First decide to do the offering, and then conduct a cost benefit analysis? Maybe the city can get AKRF to do the work? At least it's good to know that Fiscal Mike is our mayor-someone who knows where the buck is-and stops: "Mayor Michael R. Bloomberg has insisted that the city will earn a profit on its investment. And based on the city’s 2006 cost-benefit analysis of Yankee Stadium, the city would earn a net return of slightly more than $40 million over the bonds’ life. Since then, however, project costs have swelled considerably. For instance, the city says it will cost $194.7 million to replace Macombs Dam Park and the ball fields now covered by the new Yankee Stadium on 161st Street, up 50 percent from the 2006 estimate of $129.2 million."
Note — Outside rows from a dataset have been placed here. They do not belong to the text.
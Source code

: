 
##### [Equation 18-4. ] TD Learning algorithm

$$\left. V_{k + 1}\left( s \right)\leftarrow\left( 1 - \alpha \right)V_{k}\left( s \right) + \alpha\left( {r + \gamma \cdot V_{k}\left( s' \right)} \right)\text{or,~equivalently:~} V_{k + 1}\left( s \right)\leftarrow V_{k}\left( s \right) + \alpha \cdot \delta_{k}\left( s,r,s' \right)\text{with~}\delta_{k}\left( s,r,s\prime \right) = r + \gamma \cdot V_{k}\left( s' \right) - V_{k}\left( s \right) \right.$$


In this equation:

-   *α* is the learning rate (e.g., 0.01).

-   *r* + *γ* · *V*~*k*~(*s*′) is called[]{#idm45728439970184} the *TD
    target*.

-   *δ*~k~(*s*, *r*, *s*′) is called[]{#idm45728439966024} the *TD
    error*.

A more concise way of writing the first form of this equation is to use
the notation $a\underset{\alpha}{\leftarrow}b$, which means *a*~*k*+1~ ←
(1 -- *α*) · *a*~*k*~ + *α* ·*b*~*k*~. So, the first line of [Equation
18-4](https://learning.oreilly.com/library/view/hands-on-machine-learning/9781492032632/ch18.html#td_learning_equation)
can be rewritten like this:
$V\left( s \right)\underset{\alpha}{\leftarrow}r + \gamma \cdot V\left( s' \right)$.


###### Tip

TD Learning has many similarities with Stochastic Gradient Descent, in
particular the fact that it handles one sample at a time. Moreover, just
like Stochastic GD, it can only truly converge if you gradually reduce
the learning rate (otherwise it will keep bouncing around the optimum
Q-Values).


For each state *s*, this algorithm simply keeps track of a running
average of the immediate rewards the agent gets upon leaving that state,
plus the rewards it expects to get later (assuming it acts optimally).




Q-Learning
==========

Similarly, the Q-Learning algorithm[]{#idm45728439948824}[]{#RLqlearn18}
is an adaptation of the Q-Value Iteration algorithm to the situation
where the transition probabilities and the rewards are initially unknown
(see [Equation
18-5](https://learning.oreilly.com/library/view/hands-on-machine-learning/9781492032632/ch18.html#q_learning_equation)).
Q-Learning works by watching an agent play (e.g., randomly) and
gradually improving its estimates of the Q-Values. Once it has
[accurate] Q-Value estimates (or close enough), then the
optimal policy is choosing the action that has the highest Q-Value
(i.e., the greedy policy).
This is, however, no surprise to our friends at Good Jobs, New York-persistent critics of the deal from the get go-as we see in the editorial written last month for the NY Daily News: "In a recent column, Seth Pinsky, president of the city Economic Development Corp., led Bronx Boro News readers to believe that the new Yankee Stadium going up across the street from the current stadium is a gold mine for the community. Anyone questioning the project wasn't "in his or her right mind," he wrote. Sadly, Pinsky's arguments are just the city's latest whitewash. It's the Yankees that are mining the gold - at taxpayer expense."

With the city's mounting deficits-with huge cuts in some services on the way-we are once again confronted with evidence that Mike Bloomberg is simply not the man, or the mayor, he pretends-or wants us to believe-he is. The Yankee Stadium deal underscores the extent to which Bloomberg is a big ticket kind of mayor; promoting the large and grandiose at the expense of shrewd governance and accountability to the city's tax payers.